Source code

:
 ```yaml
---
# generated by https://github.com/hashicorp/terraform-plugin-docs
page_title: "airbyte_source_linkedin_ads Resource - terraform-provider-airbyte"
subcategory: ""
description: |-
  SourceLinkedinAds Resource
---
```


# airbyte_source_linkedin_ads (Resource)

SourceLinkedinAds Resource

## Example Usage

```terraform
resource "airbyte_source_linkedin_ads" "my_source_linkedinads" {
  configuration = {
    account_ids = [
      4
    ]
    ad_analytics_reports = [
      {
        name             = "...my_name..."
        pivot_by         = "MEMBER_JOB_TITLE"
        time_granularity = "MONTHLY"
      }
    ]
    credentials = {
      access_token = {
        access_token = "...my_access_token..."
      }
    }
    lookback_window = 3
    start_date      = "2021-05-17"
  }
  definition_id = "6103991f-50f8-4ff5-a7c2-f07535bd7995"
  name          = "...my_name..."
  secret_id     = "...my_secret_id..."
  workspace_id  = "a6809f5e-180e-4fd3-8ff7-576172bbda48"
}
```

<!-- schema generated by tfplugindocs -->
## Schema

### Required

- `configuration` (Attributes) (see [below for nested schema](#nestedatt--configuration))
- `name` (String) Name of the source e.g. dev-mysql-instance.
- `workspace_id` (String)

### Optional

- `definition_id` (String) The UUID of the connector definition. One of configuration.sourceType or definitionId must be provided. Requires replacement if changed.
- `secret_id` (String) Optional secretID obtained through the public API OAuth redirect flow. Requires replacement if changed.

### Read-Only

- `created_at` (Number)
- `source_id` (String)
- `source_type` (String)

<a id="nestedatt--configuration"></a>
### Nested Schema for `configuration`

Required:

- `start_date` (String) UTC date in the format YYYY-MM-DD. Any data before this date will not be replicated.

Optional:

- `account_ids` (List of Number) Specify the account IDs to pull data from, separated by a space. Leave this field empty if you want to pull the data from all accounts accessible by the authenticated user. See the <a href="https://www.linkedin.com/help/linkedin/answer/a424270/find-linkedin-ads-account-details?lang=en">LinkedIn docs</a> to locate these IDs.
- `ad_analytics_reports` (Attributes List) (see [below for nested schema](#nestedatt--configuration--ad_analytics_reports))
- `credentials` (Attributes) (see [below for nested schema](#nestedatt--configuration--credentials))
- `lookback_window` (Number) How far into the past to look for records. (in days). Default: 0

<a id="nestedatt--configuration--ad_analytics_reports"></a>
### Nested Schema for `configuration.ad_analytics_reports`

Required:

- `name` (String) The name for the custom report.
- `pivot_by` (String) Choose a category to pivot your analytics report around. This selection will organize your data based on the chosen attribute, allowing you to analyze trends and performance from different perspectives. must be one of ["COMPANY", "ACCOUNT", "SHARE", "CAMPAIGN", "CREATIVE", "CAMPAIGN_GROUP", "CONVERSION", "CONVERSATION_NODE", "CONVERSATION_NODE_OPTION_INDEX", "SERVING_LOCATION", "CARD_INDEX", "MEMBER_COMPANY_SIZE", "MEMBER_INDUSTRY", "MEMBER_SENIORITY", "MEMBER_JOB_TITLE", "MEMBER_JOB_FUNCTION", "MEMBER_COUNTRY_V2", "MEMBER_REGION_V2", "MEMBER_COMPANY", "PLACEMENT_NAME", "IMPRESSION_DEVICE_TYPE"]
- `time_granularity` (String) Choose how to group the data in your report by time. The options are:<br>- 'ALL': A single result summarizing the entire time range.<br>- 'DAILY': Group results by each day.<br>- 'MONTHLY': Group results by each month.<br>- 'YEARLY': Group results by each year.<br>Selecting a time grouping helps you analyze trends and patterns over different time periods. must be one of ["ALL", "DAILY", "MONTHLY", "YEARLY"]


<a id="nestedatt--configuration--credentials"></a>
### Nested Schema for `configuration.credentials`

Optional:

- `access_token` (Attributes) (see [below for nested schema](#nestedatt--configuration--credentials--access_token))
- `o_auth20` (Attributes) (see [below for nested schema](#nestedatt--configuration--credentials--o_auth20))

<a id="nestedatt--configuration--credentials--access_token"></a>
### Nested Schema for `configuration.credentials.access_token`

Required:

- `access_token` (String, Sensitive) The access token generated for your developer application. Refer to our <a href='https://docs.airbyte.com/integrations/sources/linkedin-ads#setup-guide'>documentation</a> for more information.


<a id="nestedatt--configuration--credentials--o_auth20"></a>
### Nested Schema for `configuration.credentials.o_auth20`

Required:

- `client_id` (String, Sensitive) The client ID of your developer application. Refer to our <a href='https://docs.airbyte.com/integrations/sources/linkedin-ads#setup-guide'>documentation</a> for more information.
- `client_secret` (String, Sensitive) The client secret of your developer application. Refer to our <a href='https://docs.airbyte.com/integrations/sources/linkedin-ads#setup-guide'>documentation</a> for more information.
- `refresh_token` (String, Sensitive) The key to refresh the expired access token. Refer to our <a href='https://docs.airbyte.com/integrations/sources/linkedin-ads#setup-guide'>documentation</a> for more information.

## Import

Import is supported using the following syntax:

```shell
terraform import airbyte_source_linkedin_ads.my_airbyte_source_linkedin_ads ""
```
━━━━━━━━
# [Task]
From the entries above, show each line that includes the string "Requires".

# [Response to this exercise]
- `definition_id` (String) The UUID of the connector definition. One of configuration.sourceType or definitionId must be provided. Requires replacement if changed.
- `secret_id` (String) Optional secretID obtained through the public API OAuth redirect flow. Requires replacement if changed.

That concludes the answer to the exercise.